WHAT IS EXPECTED:
Transcribe the records that follow in their entirety, omitting any pictures.

Dataset records:
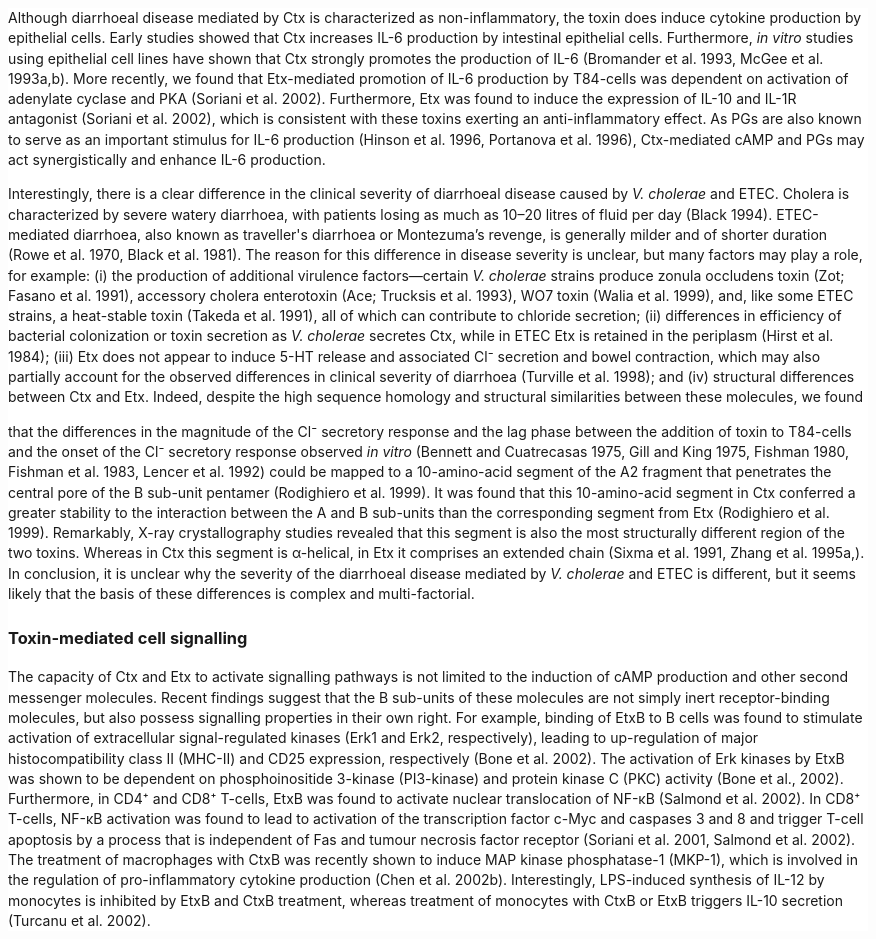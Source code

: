Although diarrhoeal disease mediated by Ctx is characterized as non-inflammatory, the toxin does induce cytokine production by epithelial cells. Early studies showed that Ctx increases IL-6 production by intestinal epithelial cells. Furthermore, *in vitro* studies using epithelial cell lines have shown that Ctx strongly promotes the production of IL-6 (Bromander et al. 1993, McGee et al. 1993a,b). More recently, we found that Etx-mediated promotion of IL-6 production by T84-cells was dependent on activation of adenylate cyclase and PKA (Soriani et al. 2002). Furthermore, Etx was found to induce the expression of IL-10 and IL-1R antagonist (Soriani et al. 2002), which is consistent with these toxins exerting an anti-inflammatory effect. As PGs are also known to serve as an important stimulus for IL-6 production (Hinson et al. 1996, Portanova et al. 1996), Ctx-mediated cAMP and PGs may act synergistically and enhance IL-6 production.

Interestingly, there is a clear difference in the clinical severity of diarrhoeal disease caused by *V. cholerae* and ETEC. Cholera is characterized by severe watery diarrhoea, with patients losing as much as 10–20 litres of fluid per day (Black 1994). ETEC-mediated diarrhoea, also known as traveller's diarrhoea or Montezuma’s revenge, is generally milder and of shorter duration (Rowe et al. 1970, Black et al. 1981). The reason for this difference in disease severity is unclear, but many factors may play a role, for example: (i) the production of additional virulence factors—certain *V. cholerae* strains produce zonula occludens toxin (Zot; Fasano et al. 1991), accessory cholera enterotoxin (Ace; Trucksis et al. 1993), WO7 toxin (Walia et al. 1999), and, like some ETEC strains, a heat-stable toxin (Takeda et al. 1991), all of which can contribute to chloride secretion; (ii) differences in efficiency of bacterial colonization or toxin secretion as *V. cholerae* secretes Ctx, while in ETEC Etx is retained in the periplasm (Hirst et al. 1984); (iii) Etx does not appear to induce 5-HT release and associated Cl⁻ secretion and bowel contraction, which may also partially account for the observed differences in clinical severity of diarrhoea (Turville et al. 1998); and (iv) structural differences between Ctx and Etx. Indeed, despite the high sequence homology and structural similarities between these molecules, we found

that the differences in the magnitude of the Cl⁻ secretory response and the lag phase between the addition of toxin to T84-cells and the onset of the Cl⁻ secretory response observed *in vitro* (Bennett and Cuatrecasas 1975, Gill and King 1975, Fishman 1980, Fishman et al. 1983, Lencer et al. 1992) could be mapped to a 10-amino-acid segment of the A2 fragment that penetrates the central pore of the B sub-unit pentamer (Rodighiero et al. 1999). It was found that this 10-amino-acid segment in Ctx conferred a greater stability to the interaction between the A and B sub-units than the corresponding segment from Etx (Rodighiero et al. 1999). Remarkably, X-ray crystallography studies revealed that this segment is also the most structurally different region of the two toxins. Whereas in Ctx this segment is α-helical, in Etx it comprises an extended chain (Sixma et al. 1991, Zhang et al. 1995a,). In conclusion, it is unclear why the severity of the diarrhoeal disease mediated by *V. cholerae* and ETEC is different, but it seems likely that the basis of these differences is complex and multi-factorial.

### Toxin-mediated cell signalling

The capacity of Ctx and Etx to activate signalling pathways is not limited to the induction of cAMP production and other second messenger molecules. Recent findings suggest that the B sub-units of these molecules are not simply inert receptor-binding molecules, but also possess signalling properties in their own right. For example, binding of EtxB to B cells was found to stimulate activation of extracellular signal-regulated kinases (Erk1 and Erk2, respectively), leading to up-regulation of major histocompatibility class II (MHC-II) and CD25 expression, respectively (Bone et al. 2002). The activation of Erk kinases by EtxB was shown to be dependent on phosphoinositide 3-kinase (PI3-kinase) and protein kinase C (PKC) activity (Bone et al., 2002). Furthermore, in CD4⁺ and CD8⁺ T-cells, EtxB was found to activate nuclear translocation of NF-κB (Salmond et al. 2002). In CD8⁺ T-cells, NF-κB activation was found to lead to activation of the transcription factor c-Myc and caspases 3 and 8 and trigger T-cell apoptosis by a process that is independent of Fas and tumour necrosis factor receptor (Soriani et al. 2001, Salmond et al. 2002). The treatment of macrophages with CtxB was recently shown to induce MAP kinase phosphatase-1 (MKP-1), which is involved in the regulation of pro-inflammatory cytokine production (Chen et al. 2002b). Interestingly, LPS-induced synthesis of IL-12 by monocytes is inhibited by EtxB and CtxB treatment, whereas treatment of monocytes with CtxB or EtxB triggers IL-10 secretion (Turcanu et al. 2002).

ANSWER SPACE:
Source code

:Although diarrhoeal disease mediated by Ctx is characterized as non-inflammatory, the toxin does induce cytokine production by epithelial cells. Early studies showed that Ctx increases IL-6 production by intestinal epithelial cells. Furthermore, *in vitro* studies using epithelial cell lines have shown that Ctx strongly promotes the production of IL-6 (Bromander et al. 1993, McGee et al. 1993a,b). More recently, we found that Etx-mediated promotion of IL-6 production by T84-cells was dependent on activation of adenylate cyclase and PKA (Soriani et al. 2002). Furthermore, Etx was found to induce the expression of IL-10 and IL-1R antagonist (Soriani et al. 2002), which is consistent with these toxins exerting an anti-inflammatory effect. As PGs are also known to serve as an important stimulus for IL-6 production (Hinson et al. 1996, Portanova et al. 1996), Ctx-mediated cAMP and PGs may act synergistically and enhance IL-6 production.

Interestingly, there is a clear difference in the clinical severity of diarrhoeal disease caused by *V. cholerae* and ETEC. Cholera is characterized by severe watery diarrhoea, with patients losing as much as 10–20 litres of fluid per day (Black 1994). ETEC-mediated diarrhoea, also known as traveller's diarrhoea or Montezuma’s revenge, is generally milder and of shorter duration (Rowe et al. 1970, Black et al. 1981). The reason for this difference in disease severity is unclear, but many factors may play a role, for example: (i) the production of additional virulence factors—certain *V. cholerae* strains produce zonula occludens toxin (Zot; Fasano et al. 1991), accessory cholera enterotoxin (Ace; Trucksis et al. 1993), WO7 toxin (Walia et al. 1999), and, like some ETEC strains, a heat-stable toxin (Takeda et al. 1991), all of which can contribute to chloride secretion; (ii) differences in efficiency of bacterial colonization or toxin secretion as *V. cholerae* secretes Ctx, while in ETEC Etx is retained in the periplasm (Hirst et al. 1984); (iii) Etx does not appear to induce 5-HT release and associated Cl⁻ secretion and bowel contraction, which may also partially account for the observed differences in clinical severity of diarrhoea (Turville et al. 1998); and (iv) structural differences between Ctx and Etx. Indeed, despite the high sequence homology and structural similarities between these molecules, we found

that the differences in the magnitude of the Cl⁻ secretory response and the lag phase between the addition of toxin to T84-cells and the onset of the Cl⁻ secretory response observed *in vitro* (Bennett and Cuatrecasas 1975, Gill and King 1975, Fishman 1980, Fishman et al. 1983, Lencer et al. 1992) could be mapped to a 10-amino-acid segment of the A2 fragment that penetrates the central pore of the B sub-unit pentamer (Rodighiero et al. 1999). It was found that this 10-amino-acid segment in Ctx conferred a greater stability to the interaction between the A and B sub-units than the corresponding segment from Etx (Rodighiero et al. 1999). Remarkably, X-ray crystallography studies revealed that this segment is also the most structurally different region of the two toxins. Whereas in Ctx this segment is α-helical, in Etx it comprises an extended chain (Sixma et al. 1991, Zhang et al. 1995a,). In conclusion, it is unclear why the severity of the diarrhoeal disease mediated by *V. cholerae* and ETEC is different, but it seems likely that the basis of these differences is complex and multi-factorial.

### Toxin-mediated cell signalling

The capacity of Ctx and Etx to activate signalling pathways is not limited to the induction of cAMP production and other second messenger molecules. Recent findings suggest that the B sub-units of these molecules are not simply inert receptor-binding molecules, but also possess signalling properties in their own right. For example, binding of EtxB to B cells was found to stimulate activation of extracellular signal-regulated kinases (Erk1 and Erk2, respectively), leading to up-regulation of major histocompatibility class II (MHC-II) and CD25 expression, respectively (Bone et al. 2002). The activation of Erk kinases by EtxB was shown to be dependent on phosphoinositide 3-kinase (PI3-kinase) and protein kinase C (PKC) activity (Bone et al., 2002). Furthermore, in CD4⁺ and CD8⁺ T-cells, EtxB was found to activate nuclear translocation of NF-κB (Salmond et al. 2002). In CD8⁺ T-cells, NF-κB activation was found to lead to activation of the transcription factor c-Myc and caspases 3 and 8 and trigger T-cell apoptosis by a process that is independent of Fas and tumour necrosis factor receptor (Soriani et al. 2001, Salmond et al. 2002). The treatment of macrophages with CtxB was recently shown to induce MAP kinase phosphatase-1 (MKP-1), which is involved in the regulation of pro-inflammatory cytokine production (Chen et al. 2002b). Interestingly, LPS-induced synthesis of IL-12 by monocytes is inhibited by EtxB and CtxB treatment, whereas treatment of monocytes with CtxB or EtxB triggers IL-10 secretion (Turcanu et al. 2002).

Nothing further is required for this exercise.